XD wow you won't believe how much I relate to that! There has to be a way to stop the internal suffering thou. That frustration and anger makes me sick (I literrally start coughing) and yesterday I got blamed for something I had no involvement with just because someone was incapable to handle their own mistake/responsibility..-.- I flipped out lol. Weeks of work related issues and other stuff just came rushing out. Lucky for me and others that I purged the angry energy trough physical means venting it on a table when alone...but yeah. If I don't let it out...I'd probably get really sick :\.


----------



## Chipps (Jun 1, 2011)

lol, I was gonna ask if it was 147 and not 146, but i forgot. oops.


----------



## Chipps (Jun 1, 2011)

can we just call the 146 the never happy with anything triad, lol. it seems fitting.


----------



## LibertyPrime (Dec 17, 2010)

Chipps said:


> can we just call the 146 the never happy with anything triad, lol. it seems fitting.


Looky what I found. Enneagram Triads

1-4-6 : these Ones are quite imaginative, creative and a bit melancholic. They are extreme perfectionists and can easily feel discouraged and let down by the imperfect world around. They don’t easily trust others and tend to avoid society, but at the same time they crave being loved and belonging. They also have a bit of a temper so their anger can show especially when feeling misunderstood. They tend to support the underdog and they can have a passionate, belligerent streak to them.
usual subtypes: sexual, social, 1w2
similar tritypes: 1-6-4, 4-1-6
flavours: imaginative, passionate, suspicious and sensitive

*^^ it hink we can rename them lol, nothing is set in stone. Haven't found a specific 6-1-4 description yet. The tritype thread description doesen't make too much sense to me as it portrays 641 as mainly phobic, whereas both you and me tend towards CP.*

Think what sets a 6-1-4 apart from a core 1-6-4 is that we don't impose perfection on the enviroment, we just get frustrated? The perfection side is mainly for myself, as you said I also try not to project it on other people.

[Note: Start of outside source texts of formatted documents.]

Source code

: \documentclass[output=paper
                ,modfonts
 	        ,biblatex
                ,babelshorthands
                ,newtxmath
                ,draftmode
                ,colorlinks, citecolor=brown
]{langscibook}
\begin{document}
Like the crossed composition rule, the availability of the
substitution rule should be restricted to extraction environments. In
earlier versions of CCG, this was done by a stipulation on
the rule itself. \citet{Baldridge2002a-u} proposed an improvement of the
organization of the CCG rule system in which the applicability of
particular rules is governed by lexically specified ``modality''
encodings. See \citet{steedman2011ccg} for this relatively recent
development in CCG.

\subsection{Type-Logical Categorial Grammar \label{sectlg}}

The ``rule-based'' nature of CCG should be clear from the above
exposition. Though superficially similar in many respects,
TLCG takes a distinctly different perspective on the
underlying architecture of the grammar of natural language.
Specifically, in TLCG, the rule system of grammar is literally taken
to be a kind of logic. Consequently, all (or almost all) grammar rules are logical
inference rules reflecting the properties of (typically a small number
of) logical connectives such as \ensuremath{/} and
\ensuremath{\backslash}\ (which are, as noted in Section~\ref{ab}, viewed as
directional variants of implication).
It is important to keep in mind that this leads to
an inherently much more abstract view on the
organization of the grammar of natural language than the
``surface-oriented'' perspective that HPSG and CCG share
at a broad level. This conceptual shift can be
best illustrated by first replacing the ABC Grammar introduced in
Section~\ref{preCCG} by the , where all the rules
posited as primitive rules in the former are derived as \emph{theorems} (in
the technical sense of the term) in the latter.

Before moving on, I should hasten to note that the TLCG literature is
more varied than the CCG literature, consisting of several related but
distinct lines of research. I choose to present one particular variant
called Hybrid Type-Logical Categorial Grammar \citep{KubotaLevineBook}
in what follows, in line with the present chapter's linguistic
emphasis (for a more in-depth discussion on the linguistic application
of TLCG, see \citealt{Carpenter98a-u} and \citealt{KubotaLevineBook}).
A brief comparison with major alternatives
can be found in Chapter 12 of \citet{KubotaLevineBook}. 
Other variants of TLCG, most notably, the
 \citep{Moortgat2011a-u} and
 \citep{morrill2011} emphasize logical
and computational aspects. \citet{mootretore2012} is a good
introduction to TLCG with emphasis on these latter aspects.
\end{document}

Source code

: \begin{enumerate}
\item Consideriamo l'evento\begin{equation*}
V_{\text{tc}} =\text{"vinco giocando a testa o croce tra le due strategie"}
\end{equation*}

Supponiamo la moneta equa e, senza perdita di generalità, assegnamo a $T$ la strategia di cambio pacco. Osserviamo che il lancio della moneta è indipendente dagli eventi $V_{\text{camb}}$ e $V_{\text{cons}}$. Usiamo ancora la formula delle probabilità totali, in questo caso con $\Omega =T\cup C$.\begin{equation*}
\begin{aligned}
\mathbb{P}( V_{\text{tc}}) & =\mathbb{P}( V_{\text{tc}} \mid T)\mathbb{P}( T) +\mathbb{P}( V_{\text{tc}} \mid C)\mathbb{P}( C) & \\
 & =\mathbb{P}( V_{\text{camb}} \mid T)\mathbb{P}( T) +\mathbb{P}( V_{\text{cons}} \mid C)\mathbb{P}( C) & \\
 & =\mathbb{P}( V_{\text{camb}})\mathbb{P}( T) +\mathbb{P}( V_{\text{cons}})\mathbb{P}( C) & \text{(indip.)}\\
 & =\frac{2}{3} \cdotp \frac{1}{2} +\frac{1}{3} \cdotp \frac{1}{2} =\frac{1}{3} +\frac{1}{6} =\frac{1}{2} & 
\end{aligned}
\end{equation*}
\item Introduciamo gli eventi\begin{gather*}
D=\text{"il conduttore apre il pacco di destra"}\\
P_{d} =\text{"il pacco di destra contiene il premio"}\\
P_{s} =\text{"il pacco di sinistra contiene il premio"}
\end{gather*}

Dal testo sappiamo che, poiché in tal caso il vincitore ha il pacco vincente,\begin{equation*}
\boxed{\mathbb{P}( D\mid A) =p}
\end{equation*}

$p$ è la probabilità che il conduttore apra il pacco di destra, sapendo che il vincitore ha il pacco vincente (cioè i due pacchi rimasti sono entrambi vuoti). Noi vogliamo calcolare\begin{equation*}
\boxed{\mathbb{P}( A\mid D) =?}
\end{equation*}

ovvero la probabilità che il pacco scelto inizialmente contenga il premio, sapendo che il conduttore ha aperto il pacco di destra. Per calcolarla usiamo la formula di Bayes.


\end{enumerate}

Think I'll buy myself a boing sand bag and take up meditation.


----------



## coyoboyo (Oct 22, 2016)

LibertyPrime said:


> Recently I concluded that I'm angry and oh boy I am so damn angry in so many ways it even frightens myself.
> 
> I'm a 6 with a 1-4-6 tritype, which basically is the frustration triad. The thing with this is that I'm highly idealistic and moralistic..also very reactive and hate it when I see things happening that I consider unjust...from world problems to petty personal problems to people who make me lose my temper...or withdraw and sulk in depressive cynicism. It really scares me thinking about it, especially how this sort of thing can potentially go wrong.
> 
> ...


I'm an INFJ, 6w5, with tritype 6-4-1.

I sympathize. I can be emotionally reactive in situations and, though I'd rather not admit it, I do have a hateful streak that scares me. There are times when I act impulsively because I'm convinced someone has wronged me or is threatening me somehow. I'm an SP-dom, though, so my attention is more tightly focused on things nearer to me (my social instinct is last). I'm not as moralistic or as hot-headed. I feel what you are describing but it's a colder and more slow-burning kind of fire. I may brood about injustice, but I stay closer to neutral (I would neither be a Sith nor a Jedi). I have the raging self-hate and baggage, the inability to let go and enjoy myself, and the persistent fear that I will lose control in important situations. I worry about harming others unintentionally. I have difficulty trusting myself at times, and this is what fuels the negative self-image. Others have reported more positively about me, but I have trouble seeing it in light of so much negativity. I downplay by better qualities. I always feel there is something wrong that needs to be addressed. I can withdraw and sulk in private, losing all motivation and desire to connect. I'm not sure how to overcome this tendency except to focus on moving toward 9 and looking at the big picture. I'm afraid only drunkenness can achieve that level of acceptance at present, but I'm working on it.


----------



## crazitaco (Apr 9, 2010)

Hey, 614! Supposedly thats my tritype.
I think my frustration goes in atleast three directions. I am frustrated at other people cause they do everything wrong, I am frustrated at myself because I do everything wrong, and then I get frustrated about my endless frustration. Like, the one thing I should be in control of is my own mind, and not even that works out as it should. How the fuck can I be a productive human when I'm too busy worrying, and worrying that my own mind is warped and misleading me? How can I trust in others when I believe that their minds are also misleading them? Humans are still animals, and we've all been brainwashed and bamboozled by natural selection, no ones immune.


----------